Current experimental models of critical limb ischemia are based on acute ischemia rather than on chronic ischemia. Human peripheral vascular disease is largely a result of chromic ischemia. We hypothesized that a model of chronic hindlimb ischemia would develop more collateral arteries, more blood flow, and less necrosis and inflammation than would acute hindlimb ischemia. We therefore developed a rat model of chronic hindlimb ischemia and compared the effects of chronic ischemia with those of acute ischemia on hindlimb skeletal muscle.
Acute or chronic ischemia was induced in 36 male Sprague-Dawley rats. Chronic ischemia caused blood flow, as measured by laser Doppler scanning and confirmed by muscle oxygen tension measurements, to gradually decrease over 1 to 2 weeks after operation.
Histologic analysis showed chronic hindlimb ischemia better preserved muscle mass and architecture and stimulated capillary angiogenesis, while lacking the muscle necrosis and inflammatory cell infiltrate seen after acute ischemia. Surprisingly, the chronic ischemia group recovered dermal blood flow more slowly and less completely than did the acute ischemia group, as measured by laser Doppler (0.66 +/- 0.02 vs 0.76 +/- 0.04, P < .05) and tissue oxygen tension (0.61 +/- 0.06 vs 0.81 +/- 0.05, P < .05) at 40 days postoperatively. Consistent with poorer blood flow recovery, chronic ischemia resulted in smaller diameter collateral arteries (average diameter of the five largest collaterals on angiogram was 0.01 +/- 0.0003 mm vs 0.013 +/- 0.0007 mm for acute, P < .005 at 40 days postoperatively). Acute ischemia resulted in decreased tissue concentrations of vascular endothelial growth factor (VEGF) (0.96 +/- 0.23 pg/mg of muscle for acute vs 4.4 +/- 0.75 and 4.8 +/- 0.75 pg/mg of muscle for unoperated and chronic, respectively, P < .05 acute vs unoperated), and in increased tissue concentrations of interleukin (IL)-1beta (7.3 +/- 4.0 pg/mg of muscle for acute vs undetectable and 1.7 +/- 1.6 pg/mg of muscle for unoperated and chronic, respectively, P < 0.05 acute vs unoperated).
We describe here the first model of chronic hindlimb ischemia in the rat. Restoration of blood flow after induction of hindlimb ischemia is dependent on the rate of arterial occlusion. This difference in blood flow recovery correlates with distinct patterns of muscle necrosis, inflammatory cell infiltration, and cytokine induction in the ischemic muscle. Differences between models of acute and chronic hindlimb ischemia may have important consequences for future studies of mechanisms regulating arteriogenesis and for therapeutic approaches aimed at promoting arteriogenesis in humans suffering from critical limb ischemia.

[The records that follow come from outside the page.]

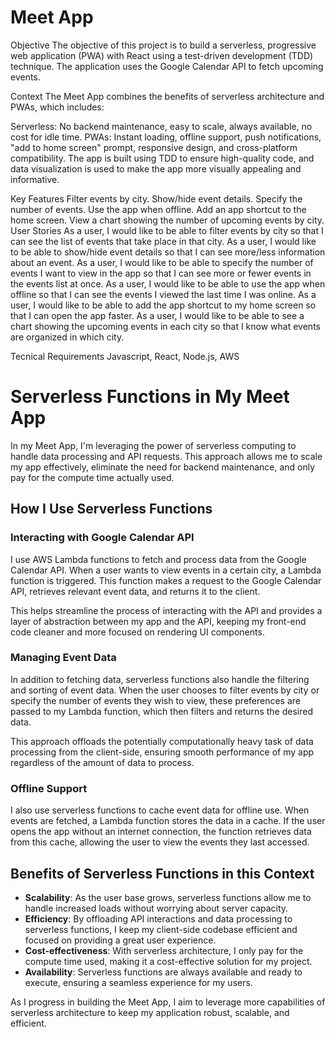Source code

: # Meet App

Objective
The objective of this project is to build a serverless, progressive web application (PWA) with React using a test-driven development (TDD) technique. The application uses the Google Calendar API to fetch upcoming events.

Context
The Meet App combines the benefits of serverless architecture and PWAs, which includes:

Serverless: No backend maintenance, easy to scale, always available, no cost for idle time.
PWAs: Instant loading, offline support, push notifications, "add to home screen" prompt, responsive design, and cross-platform compatibility.
The app is built using TDD to ensure high-quality code, and data visualization is used to make the app more visually appealing and informative.

Key Features
Filter events by city.
Show/hide event details.
Specify the number of events.
Use the app when offline.
Add an app shortcut to the home screen.
View a chart showing the number of upcoming events by city.
User Stories
As a user, I would like to be able to filter events by city so that I can see the list of events that take place in that city.
As a user, I would like to be able to show/hide event details so that I can see more/less information about an event.
As a user, I would like to be able to specify the number of events I want to view in the app so that I can see more or fewer events in the events list at once.
As a user, I would like to be able to use the app when offline so that I can see the events I viewed the last time I was online.
As a user, I would like to be able to add the app shortcut to my home screen so that I can open the app faster.
As a user, I would like to be able to see a chart showing the upcoming events in each city so that I know what events are organized in which city.

Tecnical Requirements
Javascript, React, Node.js, AWS

# Serverless Functions in My Meet App

In my Meet App, I'm leveraging the power of serverless computing to handle data processing and API requests. This approach allows me to scale my app effectively, eliminate the need for backend maintenance, and only pay for the compute time actually used.

## How I Use Serverless Functions

### Interacting with Google Calendar API

I use AWS Lambda functions to fetch and process data from the Google Calendar API. When a user wants to view events in a certain city, a Lambda function is triggered. This function makes a request to the Google Calendar API, retrieves relevant event data, and returns it to the client.

This helps streamline the process of interacting with the API and provides a layer of abstraction between my app and the API, keeping my front-end code cleaner and more focused on rendering UI components.

### Managing Event Data

In addition to fetching data, serverless functions also handle the filtering and sorting of event data. When the user chooses to filter events by city or specify the number of events they wish to view, these preferences are passed to my Lambda function, which then filters and returns the desired data.

This approach offloads the potentially computationally heavy task of data processing from the client-side, ensuring smooth performance of my app regardless of the amount of data to process.

### Offline Support

I also use serverless functions to cache event data for offline use. When events are fetched, a Lambda function stores the data in a cache. If the user opens the app without an internet connection, the function retrieves data from this cache, allowing the user to view the events they last accessed.

## Benefits of Serverless Functions in this Context

- **Scalability**: As the user base grows, serverless functions allow me to handle increased loads without worrying about server capacity.
- **Efficiency**: By offloading API interactions and data processing to serverless functions, I keep my client-side codebase efficient and focused on providing a great user experience.
- **Cost-effectiveness**: With serverless architecture, I only pay for the compute time used, making it a cost-effective solution for my project.
- **Availability**: Serverless functions are always available and ready to execute, ensuring a seamless experience for my users.

As I progress in building the Meet App, I aim to leverage more capabilities of serverless architecture to keep my application robust, scalable, and efficient.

Despite the substantial clinical differences between acute and chronic ischemia, researchers attempting to develop molecular therapies to treat critical limb ischemia have only tested those therapies in experimental models of acute hindlimb ischemia. We present here a novel model of chronic hindlimb ischemia in the rat. We further demonstrate that when hindlimb ischemia is developed chronically, collateral artery development is poorer than when hindlimb ischemia is developed acutely. These findings suggest that further tests of molecular therapies for critical limb ischemia should be performed in chronic hindlimb ischemia models rather than in acute hindlimb ischemia models.

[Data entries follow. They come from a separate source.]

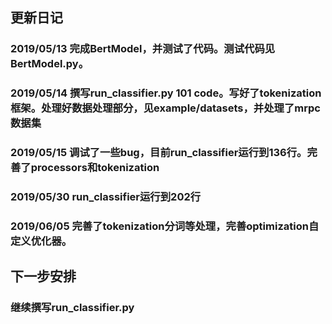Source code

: ## 更新日记

### 2019/05/13 完成BertModel，并测试了代码。测试代码见BertModel.py。 
### 2019/05/14 撰写run_classifier.py 101 code。写好了tokenization框架。处理好数据处理部分，见example/datasets，并处理了mrpc数据集
### 2019/05/15 调试了一些bug，目前run_classifier运行到136行。完善了processors和tokenization
### 2019/05/30 run_classifier运行到202行
### 2019/06/05 完善了tokenization分词等处理，完善optimization自定义优化器。

## 下一步安排

### 继续撰写run_classifier.py

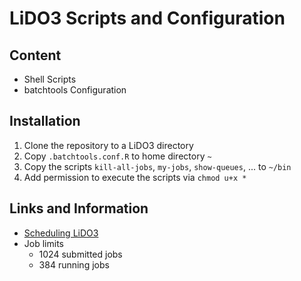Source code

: # LiDO3 Scripts and Configuration

## Content
* Shell Scripts
* batchtools Configuration

## Installation
1. Clone the repository to a LiDO3 directory
1. Copy `.batchtools.conf.R` to home directory `~`
1. Copy the scripts `kill-all-jobs`, `my-jobs`, `show-queues`, ... to `~/bin`
1. Add permission to execute the scripts via `chmod u+x *`

## Links and Information
* [Scheduling LiDO3](http://www.lido.tu-dortmund.de/cms/de/LiDO3/Warteschlangensystem/index.html)
* Job limits
    * 1024 submitted jobs
    * 384 running jobs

目前严重肢体缺血的实验模型基于急性缺血而非慢性缺血。人类外周血管疾病很大程度上是慢性缺血的结果。我们推测,与急性后肢缺血相比,慢性后肢缺血模型会形成更多的侧支动脉、更多的血流,且坏死和炎症更少。因此,我们建立了一种大鼠慢性后肢缺血模型,并比较了慢性缺血与急性缺血对后肢骨骼肌的影响。
对36只雄性Sprague-Dawley大鼠诱导急性或慢性缺血。通过激光多普勒扫描测量并经肌肉氧分压测量证实,慢性缺血导致术后1至2周内血流逐渐减少。

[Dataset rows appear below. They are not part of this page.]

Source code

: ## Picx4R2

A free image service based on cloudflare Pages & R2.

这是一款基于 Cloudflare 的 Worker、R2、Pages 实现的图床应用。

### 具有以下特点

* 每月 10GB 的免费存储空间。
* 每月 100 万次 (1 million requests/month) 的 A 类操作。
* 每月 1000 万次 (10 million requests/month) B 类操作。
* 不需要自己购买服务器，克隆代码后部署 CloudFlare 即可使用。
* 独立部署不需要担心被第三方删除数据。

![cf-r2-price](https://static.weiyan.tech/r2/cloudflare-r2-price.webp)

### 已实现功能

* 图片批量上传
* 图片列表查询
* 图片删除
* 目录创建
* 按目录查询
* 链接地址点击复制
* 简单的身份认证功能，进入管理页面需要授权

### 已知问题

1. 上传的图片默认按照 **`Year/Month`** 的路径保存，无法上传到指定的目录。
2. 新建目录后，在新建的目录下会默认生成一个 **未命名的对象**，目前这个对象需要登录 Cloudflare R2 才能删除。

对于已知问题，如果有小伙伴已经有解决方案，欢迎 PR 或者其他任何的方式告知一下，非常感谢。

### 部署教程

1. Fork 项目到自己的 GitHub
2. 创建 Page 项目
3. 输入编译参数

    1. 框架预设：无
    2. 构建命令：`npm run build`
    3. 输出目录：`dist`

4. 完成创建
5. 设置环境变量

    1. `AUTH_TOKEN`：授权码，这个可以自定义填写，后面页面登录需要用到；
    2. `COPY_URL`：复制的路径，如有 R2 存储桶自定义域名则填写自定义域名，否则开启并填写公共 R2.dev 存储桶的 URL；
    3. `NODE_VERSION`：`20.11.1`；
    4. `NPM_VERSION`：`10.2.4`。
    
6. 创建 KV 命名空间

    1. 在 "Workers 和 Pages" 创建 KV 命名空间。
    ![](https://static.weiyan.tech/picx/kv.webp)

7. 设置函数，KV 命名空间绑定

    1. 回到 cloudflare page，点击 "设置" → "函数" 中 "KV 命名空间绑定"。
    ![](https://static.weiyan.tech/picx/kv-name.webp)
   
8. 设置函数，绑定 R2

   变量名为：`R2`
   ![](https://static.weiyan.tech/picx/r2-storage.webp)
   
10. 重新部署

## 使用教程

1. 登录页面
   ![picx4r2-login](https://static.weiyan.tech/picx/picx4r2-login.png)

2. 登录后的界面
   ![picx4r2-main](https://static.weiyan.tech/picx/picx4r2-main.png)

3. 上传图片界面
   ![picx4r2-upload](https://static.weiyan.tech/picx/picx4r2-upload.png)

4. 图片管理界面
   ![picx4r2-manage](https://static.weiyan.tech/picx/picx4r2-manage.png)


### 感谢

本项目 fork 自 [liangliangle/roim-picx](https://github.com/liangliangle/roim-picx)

组织学分析显示,慢性后肢缺血能更好地保留肌肉质量和结构,并刺激毛细血管生成,同时没有急性缺血后出现的肌肉坏死和炎性细胞浸润。令人惊讶的是,术后40天时,通过激光多普勒测量(0.66±0.02对0.76±0.04,P<0.05)和组织氧分压测量(0.61±0.06对0.81±0.05,P<0.05)发现,慢性缺血组的真皮血流恢复比急性缺血组更慢且更不完全。与较差的血流恢复一致,慢性缺血导致侧支动脉直径更小(血管造影上五条最大侧支的平均直径为0.01±0.0003毫米,急性缺血组为0.013±0.0007毫米,术后40天时P<0.005)。急性缺血导致血管内皮生长因子(VEGF)的组织浓度降低(急性缺血组为0.96±0.23皮克/毫克肌肉,未手术组和慢性缺血组分别为4.4±0.75和4.8±0.75皮克/毫克肌肉,急性缺血组与未手术组相比P<0.05),且白细胞介素(IL)-1β的组织浓度升高(急性缺血组为7.3±4.0皮克/毫克肌肉,未手术组未检测到,慢性缺血组为1.7±1.6皮克/毫克肌肉,急性缺血组与未手术组相比P<0.05)。
我们在此描述了大鼠的首个慢性后肢缺血模型。后肢缺血诱导后的血流恢复取决于动脉闭塞的速度。这种血流恢复的差异与缺血肌肉中不同的肌肉坏死、炎性细胞浸润和细胞因子诱导模式相关。急性和慢性后肢缺血模型之间的差异可能对未来调节动脉生成机制的研究以及旨在促进严重肢体缺血患者动脉生成的治疗方法产生重要影响。
尽管急性和慢性缺血在临床上有很大差异,但试图开发治疗严重肢体缺血分子疗法的研究人员仅在急性后肢缺血的实验模型中测试了这些疗法。我们在此展示了一种大鼠慢性后肢缺血的新模型。我们进一步证明,当慢性发展后肢缺血时,侧支动脉的发育比急性发展后肢缺血时更差。这些发现表明,对严重肢体缺血分子疗法的进一步测试应在慢性后肢缺血模型而非急性后肢缺血模型中进行。